Washington has threatened sanctions against countries such
as Thailand and South Africa for exercising what groups
claim are their legal rights to insist on compulsory
licenses for certain drugs which are not available or
affordable locally.
International patent law and world trade rules allow
governments to issue a compulsory license, enabling a local
company to produce a patented drug, if this is judged to be
in the public interest and reasonable terms cannot be
negotiated with the patent owner.
US policy came under a strong attack at a meeting on Friday
of some 60 non-governmental organizations from around the
world with representatives of the pharmaceutical industry,
governments and international bodies including the World
Health Organization (WHO) and the World Trade Organization
(WTO).
Bernard Pecoul of Medecins Sans Frontieres (MSF), which is
trying to improve access to essential drugs, said access had
worsened in recent years.

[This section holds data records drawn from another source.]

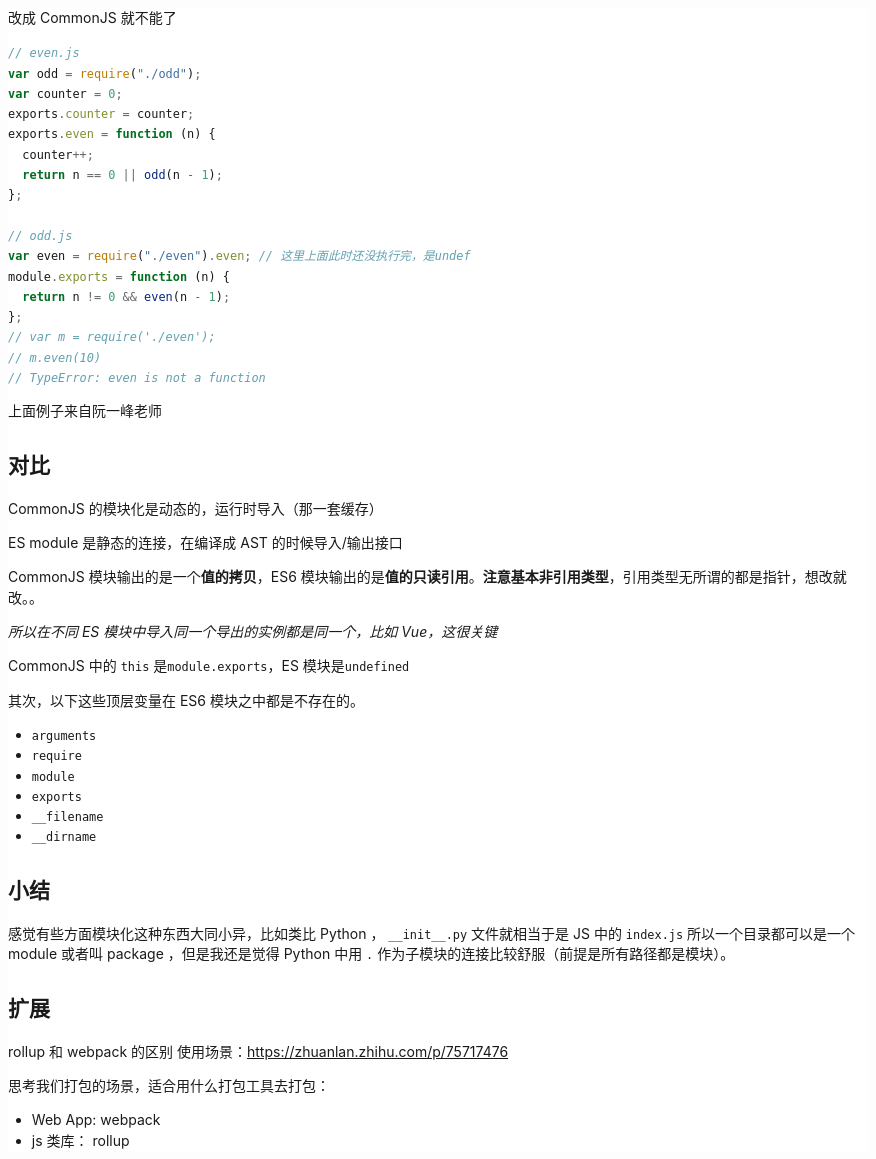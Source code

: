 改成 CommonJS 就不能了

```javascript
// even.js
var odd = require("./odd");
var counter = 0;
exports.counter = counter;
exports.even = function (n) {
  counter++;
  return n == 0 || odd(n - 1);
};

// odd.js
var even = require("./even").even; // 这里上面此时还没执行完，是undef
module.exports = function (n) {
  return n != 0 && even(n - 1);
};
// var m = require('./even');
// m.even(10)
// TypeError: even is not a function
```

上面例子来自阮一峰老师

## 对比

CommonJS 的模块化是动态的，运行时导入（那一套缓存）

ES module 是静态的连接，在编译成 AST 的时候导入/输出接口

CommonJS 模块输出的是一个**值的拷贝**，ES6 模块输出的是**值的只读引用**。**注意基本非引用类型**，引用类型无所谓的都是指针，想改就改。。

_所以在不同 ES 模块中导入同一个导出的实例都是同一个，比如 Vue，这很关键_

CommonJS 中的 `this` 是`module.exports`，ES 模块是`undefined`

其次，以下这些顶层变量在 ES6 模块之中都是不存在的。

- `arguments`
- `require`
- `module`
- `exports`
- `__filename`
- `__dirname`

## 小结

感觉有些方面模块化这种东西大同小异，比如类比 Python ， `__init__.py` 文件就相当于是 JS 中的 `index.js` 所以一个目录都可以是一个 module 或者叫 package ，但是我还是觉得 Python 中用 `.` 作为子模块的连接比较舒服（前提是所有路径都是模块）。

## 扩展

rollup 和 webpack 的区别 使用场景：https://zhuanlan.zhihu.com/p/75717476

思考我们打包的场景，适合用什么打包工具去打包：

- Web App: webpack
- js 类库： rollup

The emergence of new diseases
such as HIV/Aids and drug resistant strains of old ones such
as tuberculosis or malaria meant that, increasingly,
effective drugs tended to be protected by patents.
Health groups say the drugs are too expensive or are not
sold in developing countries to avoid undercutting lucrative
markets in the US and Europe. The big US and European
pharmaceutical companies argue that compulsory licensing
acts as a disincentive to research and development.